TASK DETAILS -
If a line below contains "create", count it; then state how many such lines there are, and nothing else.

(Dataset entries)
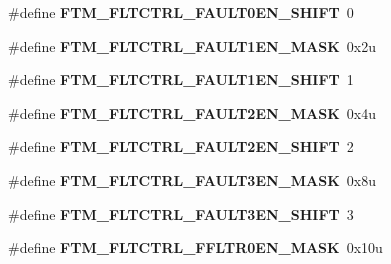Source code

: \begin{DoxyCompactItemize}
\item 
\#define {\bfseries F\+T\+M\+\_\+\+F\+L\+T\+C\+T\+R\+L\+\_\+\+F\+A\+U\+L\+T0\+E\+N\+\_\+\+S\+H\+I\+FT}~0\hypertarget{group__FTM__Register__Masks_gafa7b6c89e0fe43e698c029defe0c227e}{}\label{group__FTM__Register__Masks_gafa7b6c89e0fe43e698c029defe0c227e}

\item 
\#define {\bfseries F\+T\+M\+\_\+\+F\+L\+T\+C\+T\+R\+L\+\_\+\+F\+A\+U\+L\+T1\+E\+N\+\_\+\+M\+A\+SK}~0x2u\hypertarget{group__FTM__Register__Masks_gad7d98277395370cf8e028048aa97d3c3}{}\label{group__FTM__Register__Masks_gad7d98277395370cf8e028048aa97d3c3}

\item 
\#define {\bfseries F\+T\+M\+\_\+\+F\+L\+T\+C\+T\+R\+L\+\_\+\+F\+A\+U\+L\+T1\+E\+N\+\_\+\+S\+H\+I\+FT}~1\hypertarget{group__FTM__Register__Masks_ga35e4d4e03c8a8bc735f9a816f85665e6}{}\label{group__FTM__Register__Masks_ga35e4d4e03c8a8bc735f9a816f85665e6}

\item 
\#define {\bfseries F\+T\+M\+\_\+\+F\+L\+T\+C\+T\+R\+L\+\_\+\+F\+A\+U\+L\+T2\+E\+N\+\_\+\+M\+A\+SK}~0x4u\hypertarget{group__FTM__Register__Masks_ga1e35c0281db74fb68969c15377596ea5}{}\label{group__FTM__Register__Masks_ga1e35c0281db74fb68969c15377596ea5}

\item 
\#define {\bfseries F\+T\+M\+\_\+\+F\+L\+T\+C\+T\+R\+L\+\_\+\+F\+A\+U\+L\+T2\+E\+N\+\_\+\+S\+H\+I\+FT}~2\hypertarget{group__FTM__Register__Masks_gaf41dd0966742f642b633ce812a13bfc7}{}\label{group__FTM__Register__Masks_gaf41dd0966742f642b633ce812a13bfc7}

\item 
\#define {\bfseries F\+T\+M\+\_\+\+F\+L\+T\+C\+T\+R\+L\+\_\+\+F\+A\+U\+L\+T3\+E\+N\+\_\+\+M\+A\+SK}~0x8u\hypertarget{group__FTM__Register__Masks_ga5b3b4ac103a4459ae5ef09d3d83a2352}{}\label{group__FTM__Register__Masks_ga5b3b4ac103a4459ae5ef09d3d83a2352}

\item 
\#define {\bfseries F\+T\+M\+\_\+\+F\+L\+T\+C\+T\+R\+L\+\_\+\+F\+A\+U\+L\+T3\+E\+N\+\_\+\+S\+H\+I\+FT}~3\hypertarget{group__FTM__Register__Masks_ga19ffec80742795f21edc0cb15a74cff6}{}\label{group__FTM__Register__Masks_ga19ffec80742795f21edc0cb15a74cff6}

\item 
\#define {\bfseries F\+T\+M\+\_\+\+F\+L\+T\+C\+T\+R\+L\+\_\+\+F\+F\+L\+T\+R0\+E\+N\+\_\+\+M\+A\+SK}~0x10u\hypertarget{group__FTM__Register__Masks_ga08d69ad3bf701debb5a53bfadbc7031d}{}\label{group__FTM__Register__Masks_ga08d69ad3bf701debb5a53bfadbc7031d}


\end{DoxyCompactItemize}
==
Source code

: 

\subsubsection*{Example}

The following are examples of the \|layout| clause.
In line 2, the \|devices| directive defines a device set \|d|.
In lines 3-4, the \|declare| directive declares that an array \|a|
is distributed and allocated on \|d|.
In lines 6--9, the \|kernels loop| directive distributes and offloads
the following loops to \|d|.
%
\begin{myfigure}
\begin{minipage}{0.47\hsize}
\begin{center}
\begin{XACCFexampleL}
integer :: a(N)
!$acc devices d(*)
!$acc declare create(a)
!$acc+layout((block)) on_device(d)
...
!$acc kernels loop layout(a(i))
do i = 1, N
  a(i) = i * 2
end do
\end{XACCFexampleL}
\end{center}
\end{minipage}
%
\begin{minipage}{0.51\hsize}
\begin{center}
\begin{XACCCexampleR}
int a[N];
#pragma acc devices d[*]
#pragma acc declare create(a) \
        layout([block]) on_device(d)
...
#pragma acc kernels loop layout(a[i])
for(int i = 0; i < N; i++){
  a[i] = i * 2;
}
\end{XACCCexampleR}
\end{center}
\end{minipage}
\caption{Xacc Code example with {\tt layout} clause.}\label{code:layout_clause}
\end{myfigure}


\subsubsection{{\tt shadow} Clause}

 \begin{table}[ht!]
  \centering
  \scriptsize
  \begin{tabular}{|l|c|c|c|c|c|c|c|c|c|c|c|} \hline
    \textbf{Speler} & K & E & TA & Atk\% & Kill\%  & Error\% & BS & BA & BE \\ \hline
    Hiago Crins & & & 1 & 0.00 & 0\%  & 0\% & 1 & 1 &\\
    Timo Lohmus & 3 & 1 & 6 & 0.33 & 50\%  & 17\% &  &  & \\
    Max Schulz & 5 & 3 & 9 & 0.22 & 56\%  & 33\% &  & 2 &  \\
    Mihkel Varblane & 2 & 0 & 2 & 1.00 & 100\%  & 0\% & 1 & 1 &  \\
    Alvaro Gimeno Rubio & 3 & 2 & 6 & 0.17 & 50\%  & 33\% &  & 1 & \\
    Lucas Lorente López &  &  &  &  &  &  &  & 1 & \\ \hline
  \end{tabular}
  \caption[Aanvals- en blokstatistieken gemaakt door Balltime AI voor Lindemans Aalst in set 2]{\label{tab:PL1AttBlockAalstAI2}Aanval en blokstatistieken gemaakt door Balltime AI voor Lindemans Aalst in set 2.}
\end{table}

ANSWER TO THIS TASK -
2